Entonces, el tratamiento de la impugnación extraordinaria volvía a entrar en juego, según confirmaron fuentes judiciales y cercanas a Espiasse a Infobae. Por lo pronto, esta nueva audiencia no tiene fecha. Croitoru ya recibió un oficio que la notificó de los magistrados que integrarán el Tribunal. Tiene diversos argumentos para presentar, entre ellos, una teoría del árbol envenenado, aplicada con éxito en otros casos, como el del ex policía Juan Carlos Bayarri, que pasó trece años preso por el secuestro de Mauricio Macri, golpeado por policías para incriminarse con una falsa confesión.
El golpeado, fue supuestamente, fue Walter Di Muro, uno de los históricos cómplices, hoy preso en Batán, cuyo apellido da nombre a la causa. Di Muro aseguró haber sido golpeado violentamente por policías, a pesar de que no hubo causa por apremios ilegales. La defensa de Espiasse habla de múltiples testigos. Hay otros argumentos más técnicos: plazos razonables, derecho de defensa en el juicio original. Si lo rechazan, podría llegar a la Corte Suprema, un camino todavía más arduo, pero “Banana” se tiene fe.
La vida en la cárcel, mientras tanto, sigue, con ciertos giros en la historia.
En junio de 2021, Espiasse fue parte de un violento motín a punta de faca en el que estuvo involucrado otro de sus históricos compañeros, “El Cachetón” Barrientos, condenado junto a él en el caso de Rawson. Terminó con lesiones varias. Siempre fue un indómito: su legajo en el Servicio Penitenciario Federal está marcado por peleas a facazos y colchones incendiados. En privado, solía decir que jamás trabajaría para la policía. Pero un mes antes de su riña feroz, Espiasse había comenzado a percibir el peculio, el sueldo de los presos por tareas menores, con el correspondiente cobro de aportes, algo que fue gestionado por su defensa oficial. No era algo nuevo para él. Según registros previsionales, ya lo había cobrado cuando volvió a la cárcel en 2011.

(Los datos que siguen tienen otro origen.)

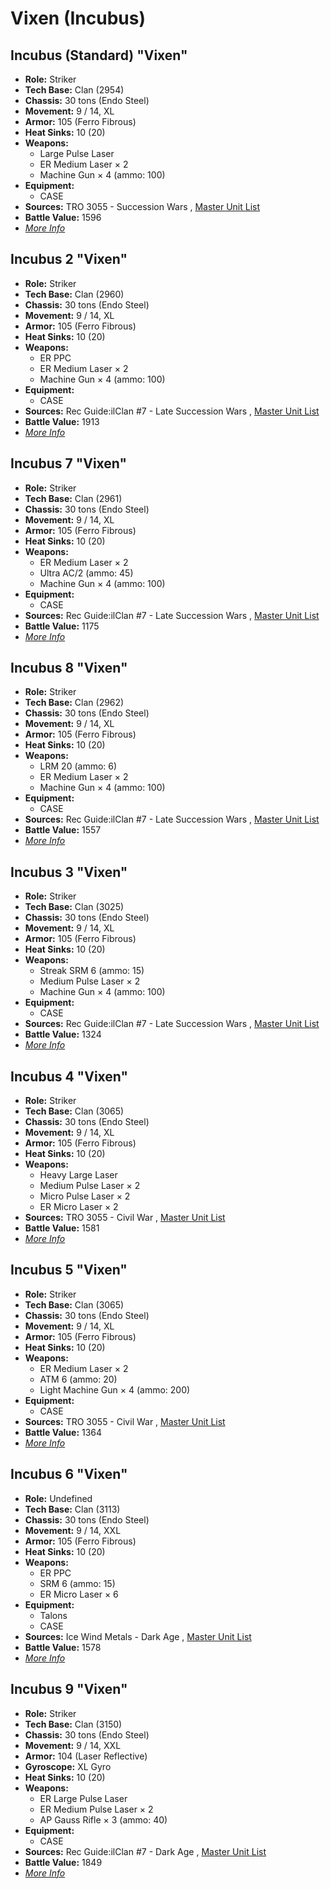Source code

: # Vixen (Incubus) 

## Incubus (Standard) "Vixen" 

- **Role:** Striker 
- **Tech Base:** Clan (2954) 
- **Chassis:** 30 tons (Endo Steel) 
- **Movement:** 9 / 14, XL 
- **Armor:** 105 (Ferro Fibrous) 
- **Heat Sinks:** 10 (20) 
- **Weapons:** 
  - Large Pulse Laser 
  - ER Medium Laser × 2 
  - Machine Gun × 4 (ammo: 100) 
- **Equipment:** 
  - CASE 
- **Sources:** TRO 3055 - Succession Wars , [Master Unit List](http://masterunitlist.info/Unit/Details/3441/vixen-incubus-standard) 
- **Battle Value:** 1596 
- [*More Info*](incubus/incubus_standard.md) 

## Incubus 2 "Vixen" 

- **Role:** Striker 
- **Tech Base:** Clan (2960) 
- **Chassis:** 30 tons (Endo Steel) 
- **Movement:** 9 / 14, XL 
- **Armor:** 105 (Ferro Fibrous) 
- **Heat Sinks:** 10 (20) 
- **Weapons:** 
  - ER PPC 
  - ER Medium Laser × 2 
  - Machine Gun × 4 (ammo: 100) 
- **Equipment:** 
  - CASE 
- **Sources:** Rec Guide:ilClan #7 - Late Succession Wars , [Master Unit List](http://masterunitlist.info/Unit/Details/3442/vixen-incubus-2) 
- **Battle Value:** 1913 
- [*More Info*](incubus/incubus_2.md) 

## Incubus 7 "Vixen" 

- **Role:** Striker 
- **Tech Base:** Clan (2961) 
- **Chassis:** 30 tons (Endo Steel) 
- **Movement:** 9 / 14, XL 
- **Armor:** 105 (Ferro Fibrous) 
- **Heat Sinks:** 10 (20) 
- **Weapons:** 
  - ER Medium Laser × 2 
  - Ultra AC/2 (ammo: 45) 
  - Machine Gun × 4 (ammo: 100) 
- **Equipment:** 
  - CASE 
- **Sources:** Rec Guide:ilClan #7 - Late Succession Wars , [Master Unit List](http://masterunitlist.info/Unit/Details/7541/vixen-incubus-7) 
- **Battle Value:** 1175 
- [*More Info*](incubus/incubus_7.md) 

## Incubus 8 "Vixen" 

- **Role:** Striker 
- **Tech Base:** Clan (2962) 
- **Chassis:** 30 tons (Endo Steel) 
- **Movement:** 9 / 14, XL 
- **Armor:** 105 (Ferro Fibrous) 
- **Heat Sinks:** 10 (20) 
- **Weapons:** 
  - LRM 20 (ammo: 6) 
  - ER Medium Laser × 2 
  - Machine Gun × 4 (ammo: 100) 
- **Equipment:** 
  - CASE 
- **Sources:** Rec Guide:ilClan #7 - Late Succession Wars , [Master Unit List](http://masterunitlist.info/Unit/Details/7543/vixen-incubus-8) 
- **Battle Value:** 1557 
- [*More Info*](incubus/incubus_8.md) 

## Incubus 3 "Vixen" 

- **Role:** Striker 
- **Tech Base:** Clan (3025) 
- **Chassis:** 30 tons (Endo Steel) 
- **Movement:** 9 / 14, XL 
- **Armor:** 105 (Ferro Fibrous) 
- **Heat Sinks:** 10 (20) 
- **Weapons:** 
  - Streak SRM 6 (ammo: 15) 
  - Medium Pulse Laser × 2 
  - Machine Gun × 4 (ammo: 100) 
- **Equipment:** 
  - CASE 
- **Sources:** Rec Guide:ilClan #7 - Late Succession Wars , [Master Unit List](http://masterunitlist.info/Unit/Details/3443/vixen-incubus-3) 
- **Battle Value:** 1324 
- [*More Info*](incubus/incubus_3.md) 

## Incubus 4 "Vixen" 

- **Role:** Striker 
- **Tech Base:** Clan (3065) 
- **Chassis:** 30 tons (Endo Steel) 
- **Movement:** 9 / 14, XL 
- **Armor:** 105 (Ferro Fibrous) 
- **Heat Sinks:** 10 (20) 
- **Weapons:** 
  - Heavy Large Laser 
  - Medium Pulse Laser × 2 
  - Micro Pulse Laser × 2 
  - ER Micro Laser × 2 
- **Sources:** TRO 3055 - Civil War , [Master Unit List](http://masterunitlist.info/Unit/Details/3444/vixen-incubus-4) 
- **Battle Value:** 1581 
- [*More Info*](incubus/incubus_4.md) 

## Incubus 5 "Vixen" 

- **Role:** Striker 
- **Tech Base:** Clan (3065) 
- **Chassis:** 30 tons (Endo Steel) 
- **Movement:** 9 / 14, XL 
- **Armor:** 105 (Ferro Fibrous) 
- **Heat Sinks:** 10 (20) 
- **Weapons:** 
  - ER Medium Laser × 2 
  - ATM 6 (ammo: 20) 
  - Light Machine Gun × 4 (ammo: 200) 
- **Equipment:** 
  - CASE 
- **Sources:** TRO 3055 - Civil War , [Master Unit List](http://masterunitlist.info/Unit/Details/3445/vixen-incubus-5) 
- **Battle Value:** 1364 
- [*More Info*](incubus/incubus_5.md) 

## Incubus 6 "Vixen" 

- **Role:** Undefined 
- **Tech Base:** Clan (3113) 
- **Chassis:** 30 tons (Endo Steel) 
- **Movement:** 9 / 14, XXL 
- **Armor:** 105 (Ferro Fibrous) 
- **Heat Sinks:** 10 (20) 
- **Weapons:** 
  - ER PPC 
  - SRM 6 (ammo: 15) 
  - ER Micro Laser × 6 
- **Equipment:** 
  - Talons 
  - CASE 
- **Sources:** Ice Wind Metals - Dark Age , [Master Unit List](http://masterunitlist.info/Unit/Details/8008/vixen-incubus-6) 
- **Battle Value:** 1578 
- [*More Info*](incubus/incubus_6.md) 

## Incubus 9 "Vixen" 

- **Role:** Striker 
- **Tech Base:** Clan (3150) 
- **Chassis:** 30 tons (Endo Steel) 
- **Movement:** 9 / 14, XXL 
- **Armor:** 104 (Laser Reflective) 
- **Gyroscope:** XL Gyro 
- **Heat Sinks:** 10 (20) 
- **Weapons:** 
  - ER Large Pulse Laser 
  - ER Medium Pulse Laser × 2 
  - AP Gauss Rifle × 3 (ammo: 40) 
- **Equipment:** 
  - CASE 
- **Sources:** Rec Guide:ilClan #7 - Dark Age , [Master Unit List](http://masterunitlist.info/Unit/Details/7544/vixen-incubus-9) 
- **Battle Value:** 1849 
- [*More Info*](incubus/incubus_9.md)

Mientras tanto, el daño que Espiasse causa continúa. Fuentes del caso aseguran que la ex pareja de Espiasse, acusada con él en Mendoza y luego absuelta, continuó recibiendo cargos de patentes por las camionetas que el hampón manejaba estando prófugo, cinco años después del arresto, incluso la Volkswagen Amarok que manejaba cuando lo detuvieron. La joven, que continuó sus estudios como martillera pública, debía dinero por al menos dos vehículos, con montos que superaban los 200 mil pesos. “Banana” las había puesto a su nombre. Decía que era un obsequio, que quería que algo le quedara a ella, una extraña donación en vida.